たしかに、そういう配慮も必要かもしれない。
しかし、神秘性はともかく、後者の例は、本人確認がきちんとできれば防げる話である。
遅ればせながら最近「マイナンバーがやってくる」という本(*1)を読んだ(Kindle電子書籍で)。そこには米国のSSNの失敗が分析されていた。(以下その引用)

しかし、SSN が広く普及すると、本人から開示を受けた第三者がSSN を知り得る状況が飛躍的に増加した。すると、本人しか知らないはずという前提が崩れ、なりすましが多発する状況となったのだ。

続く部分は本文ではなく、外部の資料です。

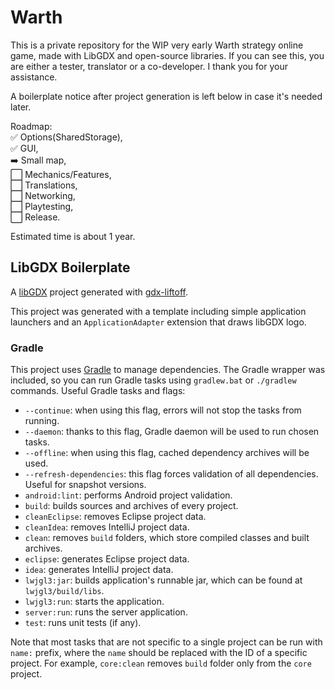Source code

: # Warth

This is a private repository for the WIP very early Warth strategy online game, made with LibGDX and open-source libraries.
If you can see this, you are either a tester, translator or a co-developer. 
I thank you for your assistance.

A boilerplate notice after project generation is left below in case it's needed later.

Roadmap:  
:white_check_mark: Options(SharedStorage),  
:white_check_mark: GUI,  
:arrow_right: Small map,  
:white_large_square: Mechanics/Features,  
:white_large_square: Translations,  
:white_large_square: Networking,  
:white_large_square: Playtesting,  
:white_large_square: Release.

Estimated time is about 1 year.

## LibGDX Boilerplate

A [libGDX](https://libgdx.com/) project generated with [gdx-liftoff](https://github.com/tommyettinger/gdx-liftoff).

This project was generated with a template including simple application launchers and an `ApplicationAdapter` extension that draws libGDX logo.

### Gradle

This project uses [Gradle](http://gradle.org/) to manage dependencies.
The Gradle wrapper was included, so you can run Gradle tasks using `gradlew.bat` or `./gradlew` commands.
Useful Gradle tasks and flags:

- `--continue`: when using this flag, errors will not stop the tasks from running.
- `--daemon`: thanks to this flag, Gradle daemon will be used to run chosen tasks.
- `--offline`: when using this flag, cached dependency archives will be used.
- `--refresh-dependencies`: this flag forces validation of all dependencies. Useful for snapshot versions.
- `android:lint`: performs Android project validation.
- `build`: builds sources and archives of every project.
- `cleanEclipse`: removes Eclipse project data.
- `cleanIdea`: removes IntelliJ project data.
- `clean`: removes `build` folders, which store compiled classes and built archives.
- `eclipse`: generates Eclipse project data.
- `idea`: generates IntelliJ project data.
- `lwjgl3:jar`: builds application's runnable jar, which can be found at `lwjgl3/build/libs`.
- `lwjgl3:run`: starts the application.
- `server:run`: runs the server application.
- `test`: runs unit tests (if any).

Note that most tasks that are not specific to a single project can be run with `name:` prefix, where the `name` should be replaced with the ID of a specific project.
For example, `core:clean` removes `build` folder only from the `core` project.
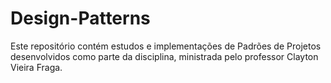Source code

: # Design-Patterns
Este repositório contém estudos e implementações de Padrões de Projetos desenvolvidos como parte da disciplina, ministrada pelo professor Clayton Vieira Fraga.
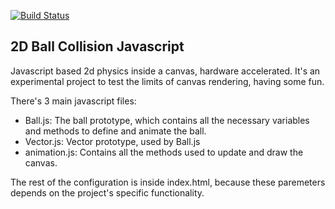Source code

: [![Build Status](http://runbot.odoo.com/runbot/badge/flat/1/9.0.svg)](https://juanalbarracin.com)


2D Ball Collision Javascript
----

Javascript based 2d physics inside a canvas, hardware accelerated.
It's an experimental project to test the limits of canvas rendering, having some fun.

There's 3 main javascript files:
+ Ball.js: The ball prototype, which contains all the necessary variables and methods to define and animate the ball.
+ Vector.js: Vector prototype, used by Ball.js
+ animation.js: Contains all the methods used to update and draw the canvas.

The rest of the configuration is inside index.html, because these paremeters depends on the project's specific functionality.
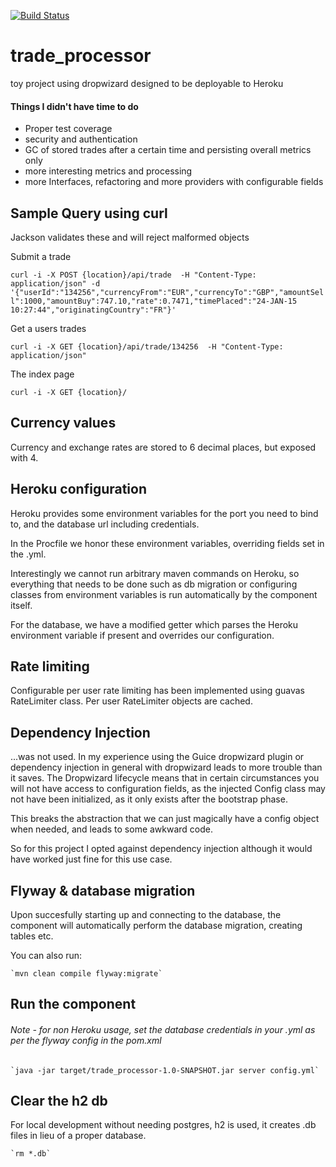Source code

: [![Build Status](https://travis-ci.org/samjamesobrien/trade_processor.svg)](https://travis-ci.org/samjamesobrien/trade_processor)

# trade_processor
toy project using dropwizard designed to be deployable to Heroku


#### Things I didn't have time to do

- Proper test coverage
- security and authentication
- GC of stored trades after a certain time and persisting overall metrics only
- more interesting metrics and processing
- more Interfaces, refactoring and more providers with configurable fields


Sample Query using curl
-----------------------

Jackson validates these and will reject malformed objects

Submit a trade

`curl -i -X POST {location}/api/trade  -H "Content-Type: application/json" -d '{"userId":"134256","currencyFrom":"EUR","currencyTo":"GBP","amountSell":1000,"amountBuy":747.10,"rate":0.7471,"timePlaced":"24-JAN-15 10:27:44","originatingCountry":"FR"}'`

Get a users trades

`curl -i -X GET {location}/api/trade/134256  -H "Content-Type: application/json"`

The index page

`curl -i -X GET {location}/`


Currency values
---------------

Currency and exchange rates are stored to 6 decimal places, but exposed with 4.


Heroku configuration
--------------------

Heroku provides some environment variables for the port you need to bind to, and the database url including credentials.

In the Procfile we honor these environment variables, overriding fields set in the .yml.

Interestingly we cannot run arbitrary maven commands on Heroku, so everything that needs to be done such as db migration
or configuring classes from environment variables is run automatically by the component itself.

For the database, we have a modified getter which parses the Heroku environment variable if present and overrides our configuration.


Rate limiting
-------------

Configurable per user rate limiting has been implemented using guavas RateLimiter class.
Per user RateLimiter objects are cached.


Dependency Injection
--------------------

...was not used. In my experience using the Guice dropwizard plugin or dependency injection in general with dropwizard leads
to more trouble than it saves. The Dropwizard lifecycle means that in certain circumstances you will not have access to
configuration fields, as the injected Config class may not have been initialized, as it only exists after the bootstrap phase.

This breaks the abstraction that we can just magically have a config object when needed, and leads to some awkward code.

So for this project I opted against dependency injection although it would have worked just fine for this use case.


Flyway & database migration
---------------------------

Upon succesfully starting up and connecting to the database, the component will automatically perform the database migration, creating tables etc.

You can also run:

    `mvn clean compile flyway:migrate`


Run the component
-----------------

###### Note - for non Heroku usage, set the database credentials in your .yml as per the flyway config in the pom.xml

    `java -jar target/trade_processor-1.0-SNAPSHOT.jar server config.yml`


Clear the h2 db
---------------

For local development without needing postgres, h2 is used, it creates .db files in lieu of a proper database.

    `rm *.db`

マイナンバー制度では、SSN 制度のような運用は否定されている。第三者がマイナンバーを目に見える番号として取得する機会は少なくない。このため、本人のみが知ると考えて本人確認に利用するのは危険だ。マイナンバーを知っていることを本人である根拠とすることは間違っている。」
本書ではこれに続けて本人認証手段について書かれているわけだが、この分析を裏読みすると、番号自体が公開されていたとしても、その番号で個人情報へアクセスする場合、本人であることを確認すればSSNの犯した失敗は防止できるということであり、番号の流通を止める必要はないとも考えられる。実際、マイナンバーは税の源泉徴収や年金掛け金の天引きのために雇用主に知らせなければならず、番号が公的機関以外の他人に知られることは当然である。取扱事務者がそれを漏らしちゃいけないといっても、多分、徹底はされず、闇マーケットに流れることだろう。

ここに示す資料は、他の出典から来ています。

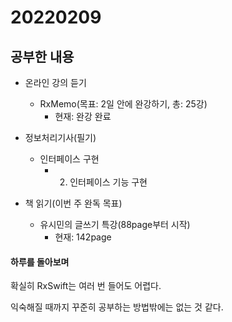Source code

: # 20220209

## 공부한 내용
+ 온라인 강의 듣기  
  - RxMemo(목표: 2일 안에 완강하기, 총: 25강)
    * 현재: 완강 완료
    
+ 정보처리기사(필기)
    * 인터페이스 구현
      + 2. 인터페이스 기능 구현

+ 책 읽기(이번 주 완독 목표)
  - 유시민의 글쓰기 특강(88page부터 시작)
    * 현재: 142page

#### 하루를 돌아보며
확실히 RxSwift는 여러 번 들어도 어렵다.

익숙해질 때까지 꾸준히 공부하는 방법밖에는 없는 것 같다.
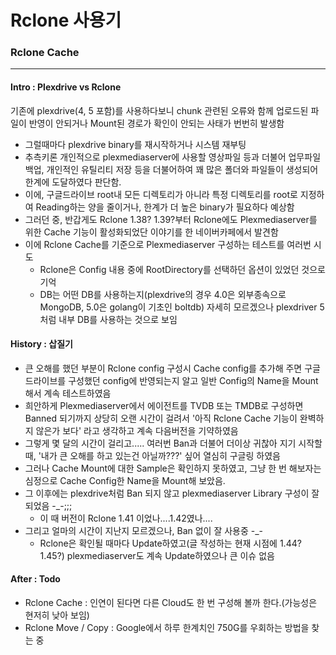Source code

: # Rclone 사용기 

### Rclone Cache
----

#### Intro : Plexdrive vs Rclone


기존에 plexdrive(4, 5 포함)를 사용하다보니 chunk 관련된 오류와 함께 업로드된 파일이 반영이 안되거나 Mount된 경로가 확인이 안되는 사태가 번번히 발생함

  - 그럴때마다 plexdrive binary를 재시작하거나 시스템 재부팅
  - 추측키론 개인적으로 plexmediaserver에 사용할 영상파일 등과 더불어 업무파일 백업, 개인적인 유틸리티 저장 등을 더불어하여 꽤 많은 폴더와 파일들이 생성되어 한계에 도달하였다 판단함.
  - 이에, 구글드라이브 root내 모든 디렉토리가 아니라 특정 디렉토리를 root로 지정하여 Reading하는 양을 줄이거나, 한계가 더 높은 binary가 필요하다 예상함
  - 그러던 중, 반갑게도 Rclone 1.38? 1.39?부터 Rclone에도 Plexmediaserver를 위한 Cache 기능이 활성화되었단 이야기를 한 네이버카페에서 발견함
  - 이에 Rclone Cache를 기준으로 Plexmediaserver 구성하는 테스트를 여러번 시도
    - Rclone은 Config 내용 중에 RootDirectory를 선택하던 옵션이 있었던 것으로 기억
    - DB는 어떤 DB를 사용하는지(plexdrive의 경우 4.0은 외부종속으로 MongoDB, 5.0은 golang이 기초인 boltdb) 자세히 모르겠으나 plexdriver 5처럼 내부 DB를 사용하는 것으로 보임
    
#### History : 삽질기

  - 큰 오해를 했던 부분이 Rclone config 구성시 Cache config를 추가해 주면 구글드라이브를 구성했던 config에 반영되는지 알고 일반 Config의 Name을 Mount해서 계속 테스트하였음
  - 희안하게 Plexmediaserver에서 에이전트를 TVDB 또는 TMDB로 구성하면 Banned 되기까지 상당히 오랜 시간이 걸려서 '아직 Rclone Cache 기능이 완벽하지 않은가 보다' 라고 생각하고 계속 다음버전을 기약하였음
  - 그렇게 몇 달의 시간이 걸리고..... 여러번 Ban과 더불어 더이상 귀찮아 지기 시작할 때, '내가 큰 오해를 하고 있는건 아닐까???' 싶어 열심히 구글링 하였음
  - 그러나 Cache Mount에 대한 Sample은 확인하지 못하였고, 그냥 한 번 해보자는 심정으로 Cache Config한 Name을 Mount해 보았음.
  - 그 이후에는 plexdrive처럼 Ban 되지 않고 plexmediaserver Library 구성이 잘 되었음 -_-;;;
    - 이 때 버전이 Rclone 1.41 이었나....1.42였나....
  - 그리고 얼마의 시간이 지난지 모르겠으나, Ban 없이 잘 사용중 -_- 
    - Rclone은 확인될 때마다 Update하였고(글 작성하는 현재 시점에 1.44? 1.45?) plexmediaserver도 계속 Update하였으나 큰 이슈 없음

#### After : Todo
  
  - Rclone Cache : 인연이 된다면 다른 Cloud도 한 번 구성해 볼까 한다.(가능성은 현저히 낮아 보임)
  - Rclone Move / Copy : Google에서 하루 한계치인 750G를 우회하는 방법을 찾는 중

ユニークネスが保証されている名前、それがマイナンバーだと言って良いのではないか。そしてそのコンセプトでシステムを作ればシステムコストは大幅に下げることができるだろう。(メーカーはそれがイヤなのか?)
以前、住民基本台帳ネットワークが導入されたとき、政府は、これは国民総背番号制とは違うと苦しい説明をし、それに対するクレームが市町村に多く寄せられたと聞いている。解釈で改憲できるぐらいだから、総背番号制だというぐらいたかが知れてる。正々堂々とマイナンバーは総背番号だと言えばいいのではないか。

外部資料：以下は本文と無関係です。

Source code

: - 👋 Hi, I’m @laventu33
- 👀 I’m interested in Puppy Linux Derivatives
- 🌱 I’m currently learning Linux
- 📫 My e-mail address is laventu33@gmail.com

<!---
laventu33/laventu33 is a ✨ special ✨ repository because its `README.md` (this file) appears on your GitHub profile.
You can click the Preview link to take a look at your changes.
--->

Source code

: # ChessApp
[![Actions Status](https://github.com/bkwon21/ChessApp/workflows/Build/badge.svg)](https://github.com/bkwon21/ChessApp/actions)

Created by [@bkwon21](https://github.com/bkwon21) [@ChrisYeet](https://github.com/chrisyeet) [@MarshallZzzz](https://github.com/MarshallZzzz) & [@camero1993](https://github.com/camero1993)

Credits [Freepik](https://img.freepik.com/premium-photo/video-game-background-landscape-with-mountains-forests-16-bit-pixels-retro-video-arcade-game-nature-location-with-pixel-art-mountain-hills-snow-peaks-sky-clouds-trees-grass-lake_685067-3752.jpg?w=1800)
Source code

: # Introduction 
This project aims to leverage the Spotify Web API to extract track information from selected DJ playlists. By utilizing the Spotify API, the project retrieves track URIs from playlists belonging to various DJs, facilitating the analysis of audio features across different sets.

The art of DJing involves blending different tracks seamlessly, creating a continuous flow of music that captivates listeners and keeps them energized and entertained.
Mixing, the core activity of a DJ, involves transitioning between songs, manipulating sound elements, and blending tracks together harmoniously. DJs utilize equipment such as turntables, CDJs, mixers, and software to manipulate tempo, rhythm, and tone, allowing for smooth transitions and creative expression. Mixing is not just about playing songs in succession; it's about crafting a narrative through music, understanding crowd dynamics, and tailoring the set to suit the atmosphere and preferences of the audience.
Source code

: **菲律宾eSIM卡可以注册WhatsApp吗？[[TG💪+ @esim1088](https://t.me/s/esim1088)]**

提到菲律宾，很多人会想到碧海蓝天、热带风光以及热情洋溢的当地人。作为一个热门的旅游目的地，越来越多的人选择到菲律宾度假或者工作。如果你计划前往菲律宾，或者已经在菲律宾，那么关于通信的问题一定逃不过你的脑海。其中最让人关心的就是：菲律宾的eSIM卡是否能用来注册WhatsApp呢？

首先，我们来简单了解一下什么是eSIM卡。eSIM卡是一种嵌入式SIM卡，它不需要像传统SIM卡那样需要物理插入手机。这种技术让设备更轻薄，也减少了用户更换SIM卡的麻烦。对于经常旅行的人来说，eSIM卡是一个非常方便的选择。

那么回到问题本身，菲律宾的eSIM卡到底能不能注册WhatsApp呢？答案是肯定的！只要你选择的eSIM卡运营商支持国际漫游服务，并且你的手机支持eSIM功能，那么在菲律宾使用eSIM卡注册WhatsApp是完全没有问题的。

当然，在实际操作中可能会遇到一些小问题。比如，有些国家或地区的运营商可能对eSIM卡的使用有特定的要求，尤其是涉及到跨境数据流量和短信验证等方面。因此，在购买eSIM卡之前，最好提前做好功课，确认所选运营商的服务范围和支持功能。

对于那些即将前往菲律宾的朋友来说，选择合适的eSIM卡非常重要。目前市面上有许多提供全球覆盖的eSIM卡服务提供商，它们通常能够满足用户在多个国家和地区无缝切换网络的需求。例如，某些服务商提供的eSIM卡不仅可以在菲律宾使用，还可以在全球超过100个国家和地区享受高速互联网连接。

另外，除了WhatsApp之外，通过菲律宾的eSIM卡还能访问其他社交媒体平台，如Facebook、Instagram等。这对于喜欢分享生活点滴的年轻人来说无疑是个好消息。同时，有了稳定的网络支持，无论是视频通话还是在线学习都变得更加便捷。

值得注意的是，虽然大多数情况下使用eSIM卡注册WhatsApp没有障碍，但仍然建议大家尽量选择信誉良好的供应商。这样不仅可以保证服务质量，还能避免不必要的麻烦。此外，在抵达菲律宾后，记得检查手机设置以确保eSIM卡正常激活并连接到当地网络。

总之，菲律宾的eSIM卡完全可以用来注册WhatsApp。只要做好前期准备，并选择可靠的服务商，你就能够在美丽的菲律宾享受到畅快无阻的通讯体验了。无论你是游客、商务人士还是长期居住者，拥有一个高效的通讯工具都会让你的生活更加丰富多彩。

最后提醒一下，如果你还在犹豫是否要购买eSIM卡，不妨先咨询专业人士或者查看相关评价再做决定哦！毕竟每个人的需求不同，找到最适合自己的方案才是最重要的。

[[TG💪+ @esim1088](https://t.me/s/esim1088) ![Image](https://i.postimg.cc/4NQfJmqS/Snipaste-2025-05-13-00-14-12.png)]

(*1) 「マイナンバーがやってくる 改訂版」市民が主役の地域情報化推進協議会番号制度研究会 日経BP
(*2) 昔、アメリカのTVドラマなどで、登場人物が電話でクレジット番号を言うだけでホテルや飛行機の予約ができるシーンがあって、なんでそんなのでいいのか、と疑問に思ったことがある。また、私が20年以上も前、アメリカに行った時、KDD(当時)のカードを持っていって、そのカード番号を交換に伝えるだけで国際電話ができたことも覚えている。事前に難しいシステムを作るより、問題が起こったときの解決コストの方が安かった時代だと思う。その後、データマイニング技術などで悪質な利用パターンを選び出して取引を停止するなどが行われるようになったと聞いている。